Published 14:39 on September 10, 2015  /  Last updated at 14:39 on September 10, 2015  /  China, China's National ETS, China's Pilot Markets  /  No Comments

Climate change officials from Shenzhen will help the government of Baotou design an emissions trading scheme in Inner Mongolia’s biggest industrial hub with a view to linking the two regional Chinese markets in the future, the Shenzhen Emissions Exchange said Thursday.

Climate change officials from Shenzhen will help the government of Baotou design an emissions trading scheme in Inner Mongolia’s biggest industrial hub with a view to linking the two regional Chinese markets in the future, the Shenzhen Emissions Exchange said Thursday.

Baotou, a city of 2.7 million inhabitants, accounts for more than a fifth of Inner Mongolia’s GDP, mostly due to its huge rare earth production, which has also turned it into one of China’s most polluted cities.

It was last year earmarked by the provincial government as a carbon market pilot region, and the municipal government announced earlier this year it would set up an emissions trading scheme, although no details have emerged on when the market would open.

But on Wednesday, the Baotou DRC held a ceremony to mark the launch of the ETS design process where it revealed it would be guided by officials from the southern city of Shenzhen, the Shenzhen Emissions Exchange said.

The two markets will aim to link up with each other at some stage, it said, although there was no information on how and when this might happen.

The deal extends Shenzhen’s carbon cooperation with Inner Mongolia.

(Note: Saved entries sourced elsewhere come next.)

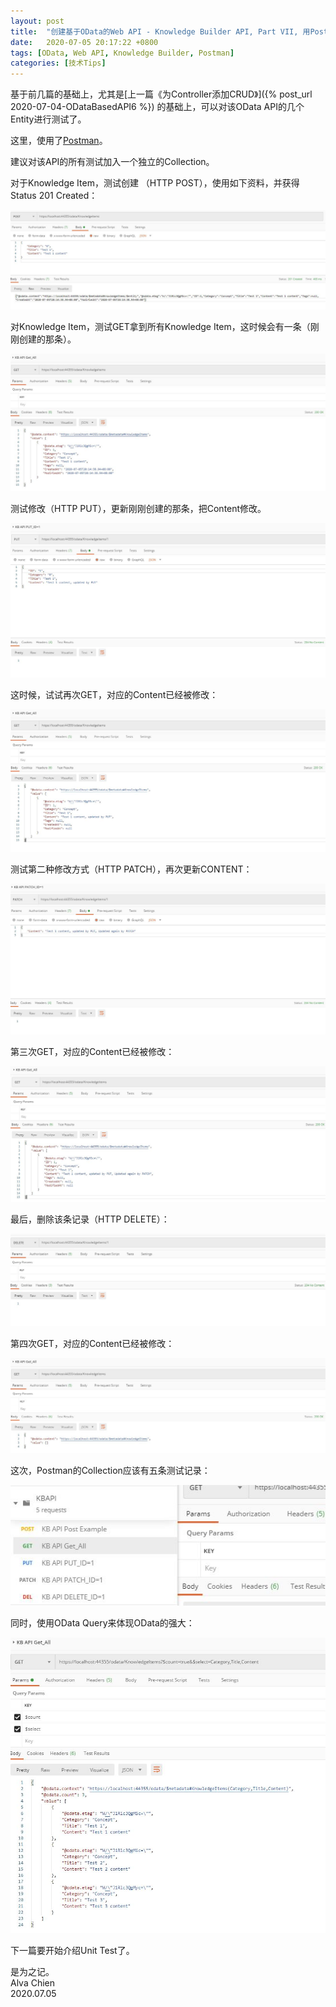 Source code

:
 ```yaml
---
layout: post
title:  "创建基于OData的Web API - Knowledge Builder API, Part VII, 用Postman测试"
date:   2020-07-05 20:17:22 +0800
tags: [OData, Web API, Knowledge Builder, Postman]
categories: [技术Tips]
---
```


基于前几篇的基础上，尤其是[上一篇《为Controller添加CRUD》]({% post_url 2020-07-04-ODataBasedAPI6 %}) 的基础上，可以对该OData API的几个Entity进行测试了。


这里，使用了[Postman](https://www.postman.com/)。


建议对该API的所有测试加入一个独立的Collection。


对于Knowledge Item，测试创建 （HTTP POST），使用如下资料，并获得Status 201 Created：

![Pic](/assets/uploads/2020/07/odata_post.JPG)


对Knowledge Item，测试GET拿到所有Knowledge Item，这时候会有一条（刚刚创建的那条）。

![Pic](/assets/uploads/2020/07/odata_get.JPG)


测试修改（HTTP PUT），更新刚刚创建的那条，把Content修改。

![Pic](/assets/uploads/2020/07/odata_put.JPG)

这时候，试试再次GET，对应的Content已经被修改：

![Pic](/assets/uploads/2020/07/odata_get2.JPG)


测试第二种修改方式（HTTP PATCH），再次更新CONTENT：

![Pic](/assets/uploads/2020/07/odata_patch.JPG)


第三次GET，对应的Content已经被修改：

![Pic](/assets/uploads/2020/07/odata_get3.JPG)


最后，删除该条记录（HTTP DELETE）：

![Pic](/assets/uploads/2020/07/odata_delete.JPG)

第四次GET，对应的Content已经被修改：

![Pic](/assets/uploads/2020/07/odata_get4.JPG)


这次，Postman的Collection应该有五条测试记录：

![Pic](/assets/uploads/2020/07/odata_postman_collection.JPG)


同时，使用OData Query来体现OData的强大：

![Pic](/assets/uploads/2020/07/odata_get5.JPG)

下一篇要开始介绍Unit Test了。


是为之记。   
Alva Chien    
2020.07.05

Earlier this year the two signed an agreement that made Inner Mongolia one of 16 provinces eligible to supply offsets to emitters in the Shenzhen ETS.

But the announcement creates some confusion as to how Baotou will have time to design and launch a local market before the national emissions trading scheme opens in late 2016 or early 2017.

Central government officials have indicated they want to set up a unified market from the beginning, although NDRC officials have privately said they are supportive of new local ETS initiatives before national rules are set.

In a survey published by China Carbon Forum earlier this week, only a third of those surveyed expected the government to set up a single, unified market from 2017, while a quarter thought China would just carry on with the existing pilots for the rest of the decade.